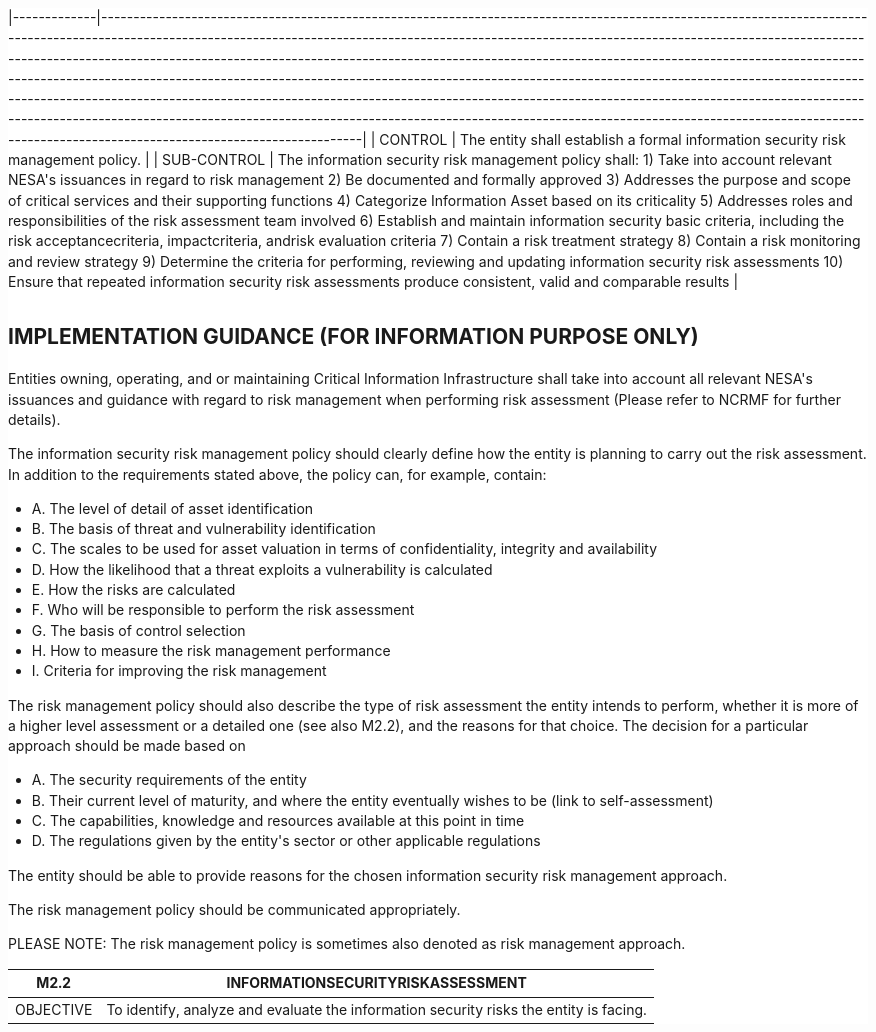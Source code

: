 |-------------|-----------------------------------------------------------------------------------------------------------------------------------------------------------------------------------------------------------------------------------------------------------------------------------------------------------------------------------------------------------------------------------------------------------------------------------------------------------------------------------------------------------------------------------------------------------------------------------------------------------------------------------------------------------------------------------------------------------------------------------------------------------------------------------------------------------------------------------------------------------------------|
| CONTROL     | The entity shall establish a formal information security risk management policy.                                                                                                                                                                                                                                                                                                                                                                                                                                                                                                                                                                                                                                                                                                                                                                                      |
| SUB-CONTROL | The information security risk management policy shall: 1) Take into account relevant NESA's issuances in regard to risk management 2) Be documented and formally approved 3) Addresses the purpose and scope of critical services and their supporting functions 4) Categorize Information Asset based on its criticality 5) Addresses roles and responsibilities of the risk assessment team involved 6) Establish and maintain information security basic criteria, including the risk acceptancecriteria, impactcriteria, andrisk evaluation criteria 7) Contain a risk treatment strategy 8) Contain a risk monitoring and review strategy 9) Determine the criteria for performing, reviewing and updating information security risk assessments 10) Ensure that repeated information security risk assessments produce consistent, valid and comparable results |

## IMPLEMENTATION GUIDANCE (FOR INFORMATION PURPOSE ONLY)

Entities owning, operating, and or maintaining Critical Information Infrastructure shall take into account  all  relevant  NESA's  issuances  and  guidance  with  regard  to  risk  management  when performing risk assessment (Please refer to NCRMF for further details).

The information security risk management policy should clearly define how the entity is planning to carry out the risk assessment.  In addition to the requirements stated above, the policy can, for example, contain:

- A. The level of detail of asset identification
- B. The basis of threat and vulnerability identification
- C. The scales to be used for asset valuation in terms of confidentiality, integrity and availability
- D. How the likelihood that a threat exploits a vulnerability is calculated
- E. How the risks are calculated
- F. Who will be responsible to perform the risk assessment
- G. The basis of control selection
- H. How to measure the risk management performance
- I. Criteria for improving the risk management

The risk management policy should also describe the type of risk assessment the entity intends to perform, whether it is more of a higher level assessment or a detailed one (see also M2.2), and the reasons for that choice.  The decision for a particular approach should be made based on

- A. The security requirements of the entity
- B. Their current level of maturity, and where the entity eventually wishes to be (link to self-assessment)
- C. The capabilities, knowledge and resources available at this point in time
- D. The regulations given by the entity's sector or other applicable regulations

The  entity  should  be  able  to  provide  reasons  for  the  chosen  information  security  risk management approach.

The risk management policy should be communicated appropriately.

PLEASE	NOTE:	The	risk	management	policy	is	sometimes	also	denoted	as	risk	management	approach.

| M2.2                                | INFORMATIONSECURITYRISKASSESSMENT                                                                                                                                                                                                                                                                                                                          |
|-------------------------------------|------------------------------------------------------------------------------------------------------------------------------------------------------------------------------------------------------------------------------------------------------------------------------------------------------------------------------------------------------------|
| OBJECTIVE                           | To identify, analyze and evaluate the information security risks the entity is facing.                                                                                                                                                                                                                                                                     |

Problem details:
Wherever a line in the entries above holds "approach", copy that line.

Completed task:
The risk management policy should also describe the type of risk assessment the entity intends to perform, whether it is more of a higher level assessment or a detailed one (see also M2.2), and the reasons for that choice.  The decision for a particular approach should be made based on
The  entity  should  be  able  to  provide  reasons  for  the  chosen  information  security  risk management approach.
PLEASE	NOTE:	The	risk	management	policy	is	sometimes	also	denoted	as	risk	management	approach.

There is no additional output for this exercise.